Joseph Blell is a politician from the opposition Sierra Leone People's Party. He served as Sierra Leone's High commissioner to Nigeria from 1993 to 2002. He was also Sierra Leone's Deputy Minister of Défense from 2002 until 2007. He is a Sierra Leonean.

He entered the Military School, Juba Barracks, Freetown from 1961-1966. He is the President of the African Centre for Strategic Studies, Chapter 29(2011-2015).

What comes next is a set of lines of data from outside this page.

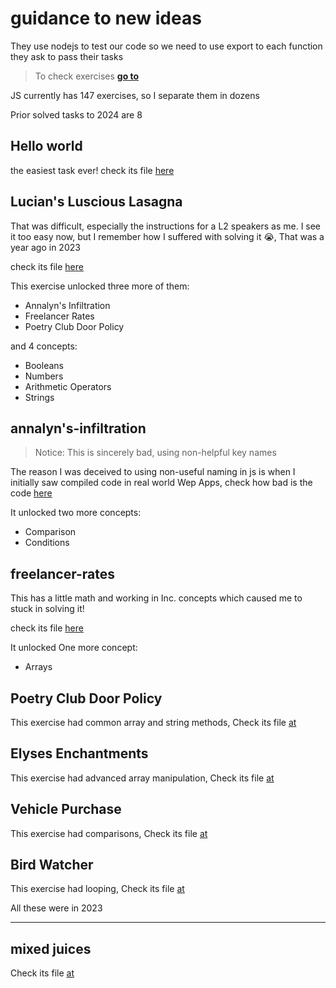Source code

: # guidance to new ideas

They use nodejs to test our code so we need to use export to each function they ask to pass their tasks

> To check exercises [**go to**](https://exercism.org/tracks/javascript/exercises)

JS currently has 147 exercises, so I separate them in dozens

Prior solved tasks to 2024 are 8

## Hello world

the easiest task ever! check its file [here](./00-12/helloWorld.js)

## Lucian's Luscious Lasagna

That was difficult, especially the instructions for a  L2 speakers as me. I see it too easy now, but I remember how I suffered with solving it 😭, That was a year ago in 2023

check its file [here](./00-12/Lucian's_Luscious_Lasagna.js)

This exercise unlocked three more of them:

* Annalyn's Infiltration
* Freelancer Rates
* Poetry Club Door Policy

and 4 concepts:

* Booleans
* Numbers
* Arithmetic Operators
* Strings

## annalyn's-infiltration

> Notice: This is sincerely bad, using non-helpful key names

The reason I was deceived to using non-useful naming in js is when I initially saw compiled code in real world Wep Apps, check how bad is the code [here](./00-12/annalyn's-infiltration.js)

It unlocked two more concepts:

* Comparison
* Conditions

## freelancer-rates

This has a little math and working in Inc. concepts which caused me to stuck in solving it!

check its file [here](./00-12/freelancer-rates.js)

It unlocked One more concept:

* Arrays

## Poetry Club Door Policy

This exercise had common array and string methods, Check its file [at](./00-12/PoetryClubDoorPlicy.js)

## Elyses Enchantments

This exercise had advanced array manipulation, Check its file [at](./00-12/ElysesEnchantments.js)

## Vehicle Purchase

This exercise had comparisons, Check its file [at](./00-12/VehiclePurchase.js)

## Bird Watcher

This exercise had looping, Check its file [at](./00-12/BirdWatcher.js)

All these were in 2023

---

## mixed juices

Check its file [at](./00-12/mixed-juices.js)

Blell was the Deputy Minister of Defence from 2002-2007 (President Tejan-Kabbah was the Substantive Minister). Blell, the de facto Minister, was the Pivot of the Restructuring Programme of the Republic of Sierra Leone Armed Forces. The Armed Forces had been decimated by the Rebel War, was now a force to be reckoned with. It was during this period that the Armed Forces were reduced from a war-time high of over 20,000 to just over 8000 at present. Before that he served as Sierra Leone High Commissioner to Federal Republic of Nigeria and accredited to several counties: Ghana, Benin, Togo, Equatorial Guinea and Republic of Congo. Blell was also accredited to the Economic Community of West African States (ECOWAS) from 1993 to 2002.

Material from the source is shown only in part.